What is more, many of those arrested had been under surveillance for more than a year - like thousands of other British Muslims. And not just Muslims. Like me. Nothing from that surveillance had indicated the need for early arrests.

Then an interrogation in Pakistan revealed this amazing plot to blow up multiple planes. Of course, the interrogators of the Pakistani dictator have ways of making people sing like canaries. As I witnessed in Uzbekistan, you can get the most extraordinary information from people desperate to stop or avert torture. What you don't get is the truth.

We also have the extraordinary question of Bush and Blair discussing arrests the weekend before they were made. Why? Both in domestic trouble, they longed for a chance to change the story. The intelligence from Pakistan, however dodgy, gave them a chance. Comparisons with 9/11 were all over front pages.
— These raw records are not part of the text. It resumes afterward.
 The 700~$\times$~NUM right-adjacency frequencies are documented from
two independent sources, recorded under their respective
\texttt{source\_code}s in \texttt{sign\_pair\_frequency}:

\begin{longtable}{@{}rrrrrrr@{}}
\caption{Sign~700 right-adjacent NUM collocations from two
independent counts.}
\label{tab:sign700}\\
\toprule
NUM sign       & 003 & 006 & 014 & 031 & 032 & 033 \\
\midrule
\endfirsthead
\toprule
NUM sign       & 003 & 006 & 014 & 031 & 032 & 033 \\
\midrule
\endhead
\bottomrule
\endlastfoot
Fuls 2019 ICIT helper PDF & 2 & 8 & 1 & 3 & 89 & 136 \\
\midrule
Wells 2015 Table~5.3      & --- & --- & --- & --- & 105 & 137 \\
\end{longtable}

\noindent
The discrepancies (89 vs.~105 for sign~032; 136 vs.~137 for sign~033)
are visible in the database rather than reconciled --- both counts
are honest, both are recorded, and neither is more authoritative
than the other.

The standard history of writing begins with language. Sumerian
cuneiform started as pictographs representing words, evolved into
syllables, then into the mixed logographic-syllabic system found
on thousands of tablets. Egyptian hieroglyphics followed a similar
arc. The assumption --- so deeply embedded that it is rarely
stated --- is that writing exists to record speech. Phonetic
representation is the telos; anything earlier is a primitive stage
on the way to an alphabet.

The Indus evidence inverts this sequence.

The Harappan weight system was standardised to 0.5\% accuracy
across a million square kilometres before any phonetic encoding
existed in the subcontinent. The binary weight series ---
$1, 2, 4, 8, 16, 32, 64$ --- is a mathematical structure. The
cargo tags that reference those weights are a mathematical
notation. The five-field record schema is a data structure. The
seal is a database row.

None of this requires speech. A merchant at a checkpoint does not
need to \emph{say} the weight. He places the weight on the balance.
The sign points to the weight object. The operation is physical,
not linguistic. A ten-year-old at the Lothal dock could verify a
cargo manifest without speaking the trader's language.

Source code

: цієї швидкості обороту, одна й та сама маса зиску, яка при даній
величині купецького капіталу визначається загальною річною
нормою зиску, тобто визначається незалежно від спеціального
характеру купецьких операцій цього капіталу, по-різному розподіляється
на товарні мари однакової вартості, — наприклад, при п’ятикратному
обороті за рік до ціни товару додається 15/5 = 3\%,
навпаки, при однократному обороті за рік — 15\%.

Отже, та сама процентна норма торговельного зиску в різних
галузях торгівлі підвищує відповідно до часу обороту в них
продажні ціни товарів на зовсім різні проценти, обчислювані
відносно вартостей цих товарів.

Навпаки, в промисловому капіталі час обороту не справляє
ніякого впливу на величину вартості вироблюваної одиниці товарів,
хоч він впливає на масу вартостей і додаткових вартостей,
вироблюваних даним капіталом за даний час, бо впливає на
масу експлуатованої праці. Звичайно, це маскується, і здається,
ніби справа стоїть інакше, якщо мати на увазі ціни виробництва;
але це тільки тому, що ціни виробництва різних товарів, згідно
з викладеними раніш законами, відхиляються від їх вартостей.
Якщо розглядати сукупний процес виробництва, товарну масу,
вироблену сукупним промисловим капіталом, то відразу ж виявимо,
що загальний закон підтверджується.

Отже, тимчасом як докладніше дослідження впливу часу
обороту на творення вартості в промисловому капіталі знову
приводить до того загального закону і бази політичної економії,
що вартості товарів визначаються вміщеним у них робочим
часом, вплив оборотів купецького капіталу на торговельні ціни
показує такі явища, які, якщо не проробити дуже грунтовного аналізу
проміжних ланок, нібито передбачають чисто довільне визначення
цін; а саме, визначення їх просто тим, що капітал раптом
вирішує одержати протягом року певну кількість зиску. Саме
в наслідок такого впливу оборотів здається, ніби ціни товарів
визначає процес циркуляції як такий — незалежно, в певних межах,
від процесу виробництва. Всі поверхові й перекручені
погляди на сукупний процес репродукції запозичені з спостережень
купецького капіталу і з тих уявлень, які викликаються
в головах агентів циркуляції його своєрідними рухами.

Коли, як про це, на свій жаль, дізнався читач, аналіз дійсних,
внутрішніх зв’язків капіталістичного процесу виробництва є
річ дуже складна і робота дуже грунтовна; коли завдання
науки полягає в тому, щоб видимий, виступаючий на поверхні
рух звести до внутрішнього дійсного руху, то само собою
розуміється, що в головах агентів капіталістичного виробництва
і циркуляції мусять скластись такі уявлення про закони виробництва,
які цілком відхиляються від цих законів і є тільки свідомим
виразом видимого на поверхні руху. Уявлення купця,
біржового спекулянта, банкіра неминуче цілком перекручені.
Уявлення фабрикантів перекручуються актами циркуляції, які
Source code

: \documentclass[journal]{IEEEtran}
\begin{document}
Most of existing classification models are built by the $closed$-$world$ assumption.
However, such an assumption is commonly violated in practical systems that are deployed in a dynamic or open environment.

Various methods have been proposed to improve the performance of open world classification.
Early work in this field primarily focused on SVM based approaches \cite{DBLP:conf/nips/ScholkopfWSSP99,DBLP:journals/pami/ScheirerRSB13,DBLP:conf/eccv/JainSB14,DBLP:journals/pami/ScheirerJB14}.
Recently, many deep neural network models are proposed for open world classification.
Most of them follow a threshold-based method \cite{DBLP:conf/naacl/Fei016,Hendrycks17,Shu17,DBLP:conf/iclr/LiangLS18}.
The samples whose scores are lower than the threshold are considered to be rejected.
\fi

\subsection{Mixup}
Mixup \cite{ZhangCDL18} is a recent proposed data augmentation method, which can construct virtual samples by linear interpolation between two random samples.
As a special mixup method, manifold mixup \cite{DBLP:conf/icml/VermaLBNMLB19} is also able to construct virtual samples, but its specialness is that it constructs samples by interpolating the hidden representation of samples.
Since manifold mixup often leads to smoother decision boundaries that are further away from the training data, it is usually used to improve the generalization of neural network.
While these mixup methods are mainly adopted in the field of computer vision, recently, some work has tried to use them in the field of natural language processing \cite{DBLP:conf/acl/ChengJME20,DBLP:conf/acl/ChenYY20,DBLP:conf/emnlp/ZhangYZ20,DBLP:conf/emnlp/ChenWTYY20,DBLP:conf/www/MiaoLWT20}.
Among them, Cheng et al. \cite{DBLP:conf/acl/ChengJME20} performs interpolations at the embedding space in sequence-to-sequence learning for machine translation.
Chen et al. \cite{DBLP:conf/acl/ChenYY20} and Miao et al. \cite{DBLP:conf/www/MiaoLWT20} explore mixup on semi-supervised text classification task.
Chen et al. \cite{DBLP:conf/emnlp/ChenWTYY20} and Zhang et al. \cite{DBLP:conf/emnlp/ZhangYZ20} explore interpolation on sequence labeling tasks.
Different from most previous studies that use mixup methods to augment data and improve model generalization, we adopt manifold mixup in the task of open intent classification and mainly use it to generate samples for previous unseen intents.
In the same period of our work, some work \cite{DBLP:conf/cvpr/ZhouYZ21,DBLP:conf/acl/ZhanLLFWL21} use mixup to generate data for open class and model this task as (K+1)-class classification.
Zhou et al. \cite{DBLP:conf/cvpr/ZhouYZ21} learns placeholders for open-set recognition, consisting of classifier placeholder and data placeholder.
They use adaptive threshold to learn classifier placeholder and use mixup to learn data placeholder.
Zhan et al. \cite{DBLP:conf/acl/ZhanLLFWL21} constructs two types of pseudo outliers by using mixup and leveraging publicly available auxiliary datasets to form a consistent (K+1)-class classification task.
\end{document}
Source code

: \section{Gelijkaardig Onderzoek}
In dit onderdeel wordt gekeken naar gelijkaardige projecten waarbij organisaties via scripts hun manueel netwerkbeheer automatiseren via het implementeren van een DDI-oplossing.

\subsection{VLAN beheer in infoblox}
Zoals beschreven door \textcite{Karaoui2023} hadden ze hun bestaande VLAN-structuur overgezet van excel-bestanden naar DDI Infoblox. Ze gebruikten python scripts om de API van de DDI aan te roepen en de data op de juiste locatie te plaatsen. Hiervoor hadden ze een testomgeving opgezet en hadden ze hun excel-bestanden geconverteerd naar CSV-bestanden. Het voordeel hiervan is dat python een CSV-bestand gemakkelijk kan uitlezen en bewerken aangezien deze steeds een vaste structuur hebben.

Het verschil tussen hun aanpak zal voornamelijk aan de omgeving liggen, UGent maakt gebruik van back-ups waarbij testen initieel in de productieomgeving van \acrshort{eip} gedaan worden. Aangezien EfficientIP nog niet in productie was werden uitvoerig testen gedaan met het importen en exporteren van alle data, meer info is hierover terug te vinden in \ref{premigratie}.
And we have the appalling political propaganda of John Reid, the home secretary, warning us all in advance of the evil that threatens us and complaining that some people "don't get" why we have to abandon traditional liberties.

We will now never know if any of those arrested would have gone on to make a bomb or buy a plane ticket. Most do not fit the "loner" profile you would expect. As they were all under surveillance, and on airport watch lists, there could have been little danger in letting them proceed closer to maturity: that is what we would have done with the IRA.

In all of this, the one thing of which I am certain is that the timing is deeply political. This is more propaganda than plot. More than 1,000 British Muslims have been arrested under anti-terrorist legislation, but only 12% have been charged. That is harassment on an appalling scale. Of those charged, 80% were acquitted. Most of the few convictions - just over 2% of arrests - are nothing to do with terrorism, but some minor offence the police happened upon while trawling through the lives they have wrecked.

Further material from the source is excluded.